La situación en que vivían no era la esperada. En el contrato se suscribía que a cada uno les entregarían una parcela no menor de cincuenta tareas de tierra fértil, lo que significaba una extensión de más de tres hectáreas. El documento no ofrecía posibilidad a la indefinición, habida cuenta de la claridad de su contenido y del entramado de firmas, rúbricas y sellos que lo autentificaban. Los inmigrados daban por sentado que los terrenos estarían ya preparados o, cuando menos, aptos para comenzar a ser trabajados. Pero Constanza era un poblacho en plena selva virgen con la mayoría de las calles sin pavimentar. Fuera del casco había contadas zonas, aunque amplias, donde ejercer la agricultura. Casi todas las tierras tenían dueños, que no parecían saber o querer trabajarlas adecuadamente porque se mostraban improductivas, o, para ser más exactos, con rendimientos pobres y a nivel de subsistencia. El sistema establecido estaba anclado en la Edad Media ya que se basaba en la aparcería y, desde poco tiempo antes, en el colonato, pero en grados primitivos. Parecía no haber dudas sobre los motivos que impulsaron a Trujillo a la contratación de españoles. Sin embargo, ningún inmigrado del eufórico plan había recibido su parcela todavía. Según podían apreciar, el suelo prometido habría de salir de la destrucción del bosque, sin garantías de que pudiera ser apto para los cultivos. Otra solución sería la de establecer un acuerdo de colaboración con los actuales propietarios para compartir las huertas y aportar su conocimiento e ímpetu para mejorar la productividad.

Polín recordó la llegada ocurrida casi tres meses atrás. En la plaza central les esperaban los alcaldes del pueblo y de La Vega, municipio cabecera de la provincia, así como el cura y el síndico municipal. También la treintena de españoles desplazados en mayo anterior desde Baoba del Piñal, con el director de la colonia a la cabeza. Eran familias, algunas con hijos, y a sus ojos presentaban aspecto de veteranos por constituir parte de la primera emigración a Constanza. Fue una recepción muy rebosada de gente ya que también estaban los pocos cientos de naturales del lugar, que asistían a esa invasión con curiosidad, alegría y aprensión. Pero no resultó muy lucida porque lloviznaba y hacía frío. Por caminos embarrados les condujeron a la parte norte donde se asentaba la colonia. Tuvieron la primera sorpresa cuando les asignaron las casas, en realidad unas chabolas de tres espacios hechas de asbesto cemento y tabiques de cartón duro.
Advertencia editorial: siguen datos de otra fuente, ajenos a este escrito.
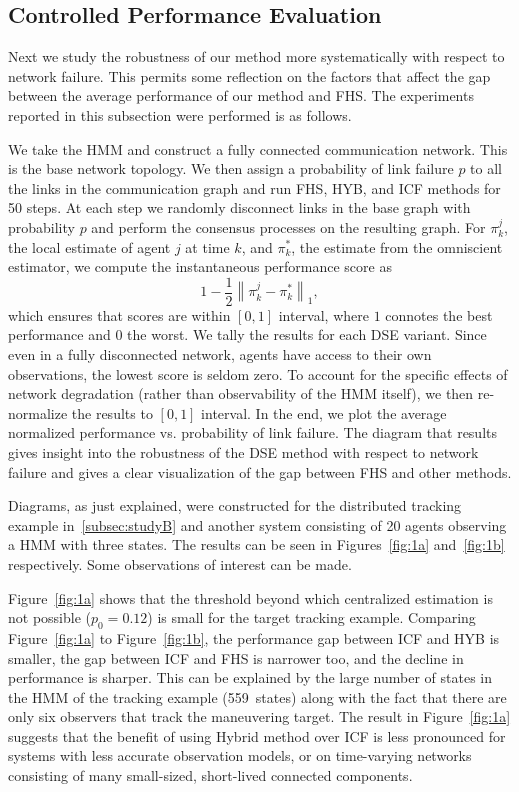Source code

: \documentclass[journal]{IEEEtran}
\theoremstyle{remark}
\theoremstyle{definition}
\begin{document}
\subsection{Controlled Performance Evaluation} \label{subsec:eval}

Next we study the robustness of our method more systematically with respect to
network failure. This permits some reflection on the factors that affect the
gap between the average performance of our method and FHS.  The experiments
reported in this subsection were
performed is as follows.

We take the HMM and construct a fully connected communication network. 
This is the base network topology. We then assign a probability
of link failure  $p$ to all the links in the communication graph and run FHS,
HYB, and ICF methods for 50 steps. At each step we randomly disconnect links
in the base graph with probability $p$  and perform the consensus processes on
the resulting graph. For $\pi^j_k$,  the local estimate of agent $j$ at time
$k$, and $\pi^*_k$, the estimate from the omniscient
estimator,  we compute the instantaneous performance score as 
\begin{equation}
1-\frac{1}{2}\left\| \pi^j_k - \pi^*_k\right\|_1,
\end{equation}
which ensures that scores are within $[0,1]$ interval, where $1$ connotes the
best performance and $0$ the worst. We tally the results for each DSE
variant.
Since even in a fully disconnected network, agents have access to
their own observations, the lowest score is seldom zero. To account
for the specific effects of network degradation (rather than observability of
the HMM itself), we then re-normalize the results to $[0,1]$ interval.  In the
end, we plot the average normalized performance vs. probability of link
failure. The diagram that results gives insight into the robustness of the DSE
method with respect to network failure and gives a clear
visualization of the gap between FHS and other methods. 

Diagrams, as just explained, were constructed for the distributed tracking
example in~\ref{subsec:studyB} and another system consisting of 20
agents observing a HMM with three states.  The results can be seen in
Figures~\ref{fig:1a} and~\ref{fig:1b} respectively.  Some 
observations of interest can be made.

Figure~\ref{fig:1a} shows that the threshold beyond which centralized
estimation is not possible ($p_0= 0.12$) is small for the target tracking
example. Comparing
Figure~\ref{fig:1a} to  Figure~\ref{fig:1b}, the performance gap between ICF
and HYB is smaller, the gap between ICF and FHS is narrower too,
and the decline in performance is sharper. 
This can be explained by the large number of states in the HMM of the
tracking example (559~states) along with the fact that there are only six
observers that track the maneuvering target.  
The result in Figure~\ref{fig:1a} suggests
that the benefit of using Hybrid method over ICF is less pronounced for systems
with less accurate observation models, or on time-varying networks consisting
of many small-sized, short-lived connected components. 
\end{document}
Era indudable que la plomada había sido desdeñada durante su construcción. Nada que ver con las sólidas casonas de piedra y olor de siglos donde los expatriados norteños nacieron. Además, no había suficientes para todos. El director estableció que los casados debían agruparse a razón de tres matrimonios por casa mientras que los solteros tendrían que juntarse seis por unidad. La sorpresa aumentó al apreciar que carecían de luz eléctrica y de agua corriente. Y que no tenían un solo mueble. Para muchos de ellos el asunto de la luz y el agua no era un inconveniente porque en sus aldeas también carecían de esas modernidades. Pero experimentaron gran consternación al ver las habitaciones rezumantes de humedad y tan vacías como sus tripas.
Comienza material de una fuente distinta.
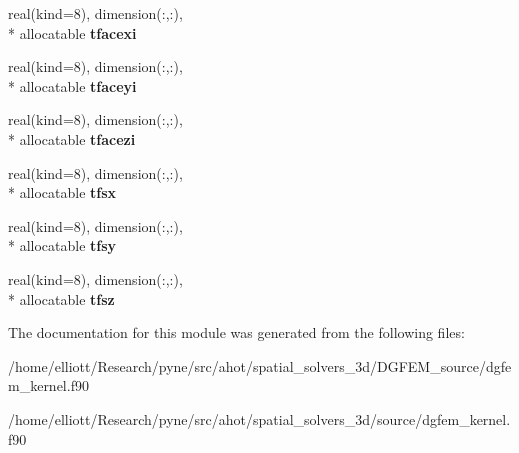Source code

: \begin{DoxyCompactItemize}
\item 
\hypertarget{classdgfem__kernel__module_af42dd3f4f583d8432912c15f2a5cf3dd}{real(kind=8), dimension(\-:,\-:), \\*
allocatable {\bfseries tfacexi}}\label{classdgfem__kernel__module_af42dd3f4f583d8432912c15f2a5cf3dd}

\item 
\hypertarget{classdgfem__kernel__module_a68ae2f84e123935b49b31f7919328a05}{real(kind=8), dimension(\-:,\-:), \\*
allocatable {\bfseries tfaceyi}}\label{classdgfem__kernel__module_a68ae2f84e123935b49b31f7919328a05}

\item 
\hypertarget{classdgfem__kernel__module_aba37bea00bccf7932a71e8373227a826}{real(kind=8), dimension(\-:,\-:), \\*
allocatable {\bfseries tfacezi}}\label{classdgfem__kernel__module_aba37bea00bccf7932a71e8373227a826}

\item 
\hypertarget{classdgfem__kernel__module_a241926bb840141b2c22f1a70d8c337af}{real(kind=8), dimension(\-:,\-:), \\*
allocatable {\bfseries tfsx}}\label{classdgfem__kernel__module_a241926bb840141b2c22f1a70d8c337af}

\item 
\hypertarget{classdgfem__kernel__module_a92037d1eb02c4c4ba55ecfbb1577fa32}{real(kind=8), dimension(\-:,\-:), \\*
allocatable {\bfseries tfsy}}\label{classdgfem__kernel__module_a92037d1eb02c4c4ba55ecfbb1577fa32}

\item 
\hypertarget{classdgfem__kernel__module_ae9e5a881069ba9b29b234b4e39d5688c}{real(kind=8), dimension(\-:,\-:), \\*
allocatable {\bfseries tfsz}}\label{classdgfem__kernel__module_ae9e5a881069ba9b29b234b4e39d5688c}

\end{DoxyCompactItemize}


The documentation for this module was generated from the following files\-:\begin{DoxyCompactItemize}
\item 
/home/elliott/\-Research/pyne/src/ahot/spatial\-\_\-solvers\-\_\-3d/\-D\-G\-F\-E\-M\-\_\-source/dgfem\-\_\-kernel.\-f90\item 
/home/elliott/\-Research/pyne/src/ahot/spatial\-\_\-solvers\-\_\-3d/source/dgfem\-\_\-kernel.\-f90\end{DoxyCompactItemize}

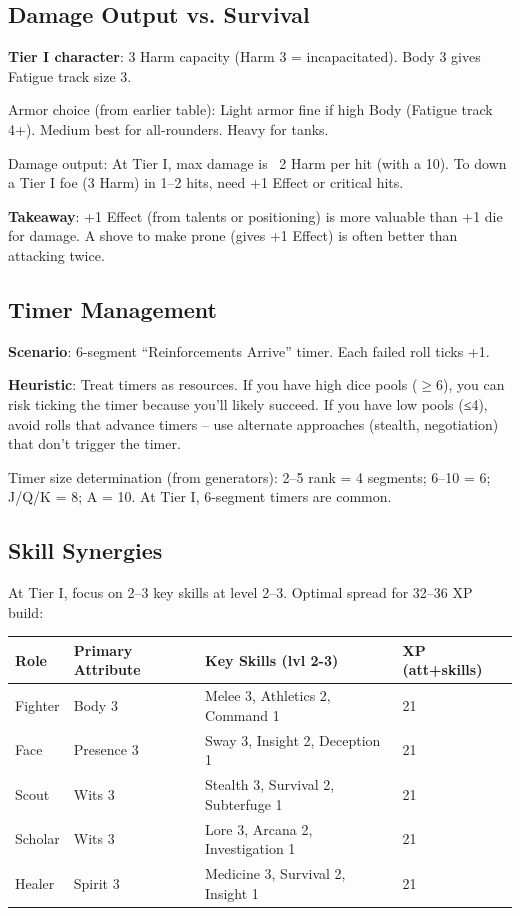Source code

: \documentclass[11pt]{article}
\begin{document}
\subsection{Damage Output vs. Survival}
\textbf{Tier I character}: 3 Harm capacity (Harm 3 = incapacitated). Body 3 gives Fatigue track size 3.

Armor choice (from earlier table): Light armor fine if high Body (Fatigue track 4+). Medium best for all-rounders. Heavy for tanks.

Damage output: At Tier I, max damage is ~2 Harm per hit (with a 10). To down a Tier I foe (3 Harm) in 1--2 hits, need +1 Effect or critical hits.

\textbf{Takeaway}: +1 Effect (from talents or positioning) is more valuable than +1 die for damage. A shove to make prone (gives +1 Effect) is often better than attacking twice.

\subsection{Timer Management}
\textbf{Scenario}: 6-segment ``Reinforcements Arrive'' timer. Each failed roll ticks +1.

\textbf{Heuristic}: Treat timers as resources. If you have high dice pools ($\geq$6), you can risk ticking the timer because you'll likely succeed. If you have low pools (≤4), avoid rolls that advance timers -- use alternate approaches (stealth, negotiation) that don't trigger the timer.

Timer size determination (from generators): 2--5 rank = 4 segments; 6--10 = 6; J/Q/K = 8; A = 10. At Tier I, 6-segment timers are common.

\subsection{Skill Synergies}
At Tier I, focus on 2--3 key skills at level 2--3. Optimal spread for 32--36 XP build:

\begin{table}[h]
\centering
\begin{tabular}{llll}
\toprule
\textbf{Role} & \textbf{Primary Attribute} & \textbf{Key Skills (lvl 2-3)} & \textbf{XP (att+skills)} \\
\midrule
Fighter & Body 3 & Melee 3, Athletics 2, Command 1 & 21 \\
Face & Presence 3 & Sway 3, Insight 2, Deception 1 & 21 \\
Scout & Wits 3 & Stealth 3, Survival 2, Subterfuge 1 & 21 \\
Scholar & Wits 3 & Lore 3, Arcana 2, Investigation 1 & 21 \\
Healer & Spirit 3 & Medicine 3, Survival 2, Insight 1 & 21 \\
\bottomrule
\end{tabular}
\end{table}
\end{document}

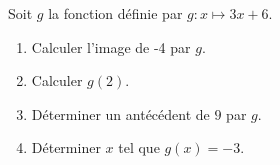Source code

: \documentclass[exercice]{thedocument}%
\begin{document}
%
Soit $g$ la fonction définie par $g:x\mapsto 3x+6$.
\begin{enumerate}
    \item Calculer l'image de -4 par $g$.
    \item Calculer $g(2)$.
    \item Déterminer un antécédent de $9$ par $g$.
    \item Déterminer $x$ tel que $g(x)=-3$.
\end{enumerate}
\end{document}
Con el tiempo habían podido resolver a medias lo del mobiliario. Consiguieron somieres, colchones y ropas de cama, así como sillas y mesas para no estar tirados por el suelo, aunque eran piezas usadas, lo que constituyó un caso de magia. Porque, según el síndico municipal, de la capital aseguraron que todos los muebles y utensilios enviados habían sido comprados nuevos para tal fin. No fueron tan afortunados como los del primer grupo, que nada más llegar recibieron alimentos suficientes, además de camas, mantas, sábanas, toallas y enseres de casa, todo a estrenar, si bien tampoco fueron agraciados con tierras. A la sazón, lo del agua y la corriente eléctrica seguía sin estar resuelto para ninguna casa de la colonia. Se iluminaban con velas, como todavía ocurría en muchas aldeas de España, y obtenían el agua de pozos mediante molinos de viento. Quizá, como parecía por las máquinas que aterrorizaban el bosque, la anunciada visita del Jefe podría revertir al fin en la consecución de tan necesitados suministros.

Recibían una subvención por día de sesenta céntimos de peso dominicano, cuyo valor se equiparaba al dólar gringo, y que les abonaban quincenalmente. Una cantidad lejana a lo consignado en los papeles y que algunos, como él y Martín, estiraban pacientemente. Se alimentaban con la misma frugalidad que era norma en su lejano Concejo, lo que les permitía ahorrar. Otros, por el contrario, fundían enseguida el subsidio y se enmarañaban en deudas y en descontento. Pero a todos unía el mismo sentimiento ilusionado: que llegara pronto el día en que se materializaran las promesas por las que abandonaron sus lares.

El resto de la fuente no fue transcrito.